> [Records from a dataset]
=-=-=-=-=

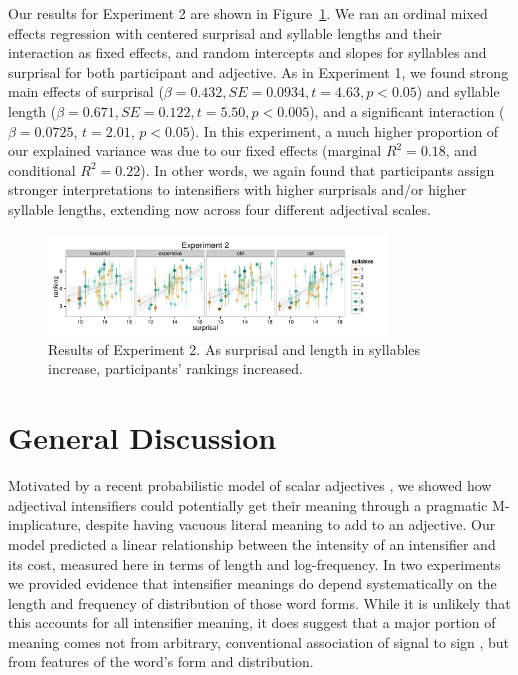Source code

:\documentclass[10pt,letterpaper]{article}
\begin{document}
Our results for Experiment 2 are shown in Figure~\ref{exp2-plot}. We ran an ordinal mixed effects
regression with centered surprisal and syllable lengths and their interaction as fixed effects, and random intercepts and slopes for syllables and surprisal for both participant and adjective.
As in Experiment 1, we found strong main effects of surprisal ($\beta=0.432, SE=0.0934, t=4.63, p<0.05$) and syllable length ($\beta=0.671, SE=0.122, t=5.50, p<0.005$), and a significant interaction ($\beta=0.0725$, $t=2.01$, $p<0.05$). In this experiment, a much higher proportion of our explained variance was due to our fixed effects
(marginal $R^2=0.18$, and conditional $R^2=0.22$).
In other words, we again found that participants assign stronger interpretations to intensifiers with higher surprisals and/or higher syllable lengths, extending now across four different adjectival scales.

\begin{figure}[ht]
\begin{center}
\includegraphics[width=0.8\textwidth]{analysis_files_for_writeup/images/exp2-plot.pdf}
\end{center}
\caption{Results of Experiment 2. As surprisal and length in syllables increase, participants' rankings increased.} 
\label{exp2-plot}
\end{figure}

\section{General Discussion}

Motivated by a recent probabilistic model of scalar adjectives \cite{lassiter}, we showed how adjectival intensifiers could potentially get their meaning through a pragmatic M-implicature, despite having vacuous literal meaning to add to an adjective. Our model predicted a linear relationship between the intensity of an intensifier and its cost, measured here in terms of length and log-frequency.
In two experiments we provided evidence that intensifier meanings do depend systematically on the length and frequency of distribution of those word forms.
While it is unlikely that this accounts for all intensifier meaning, it does suggest that a major portion of meaning comes not from arbitrary, conventional association of signal to sign \cite{saussure}, but from features of the word's form and distribution.
\end{document}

=-=-=-=-=

> [WHAT THE TASK ASKS]
Filter the records above down to the lines containing "distribution".

> [ANSWER AREA]
In two experiments we provided evidence that intensifier meanings do depend systematically on the length and frequency of distribution of those word forms.
While it is unlikely that this accounts for all intensifier meaning, it does suggest that a major portion of meaning comes not from arbitrary, conventional association of signal to sign \cite{saussure}, but from features of the word's form and distribution.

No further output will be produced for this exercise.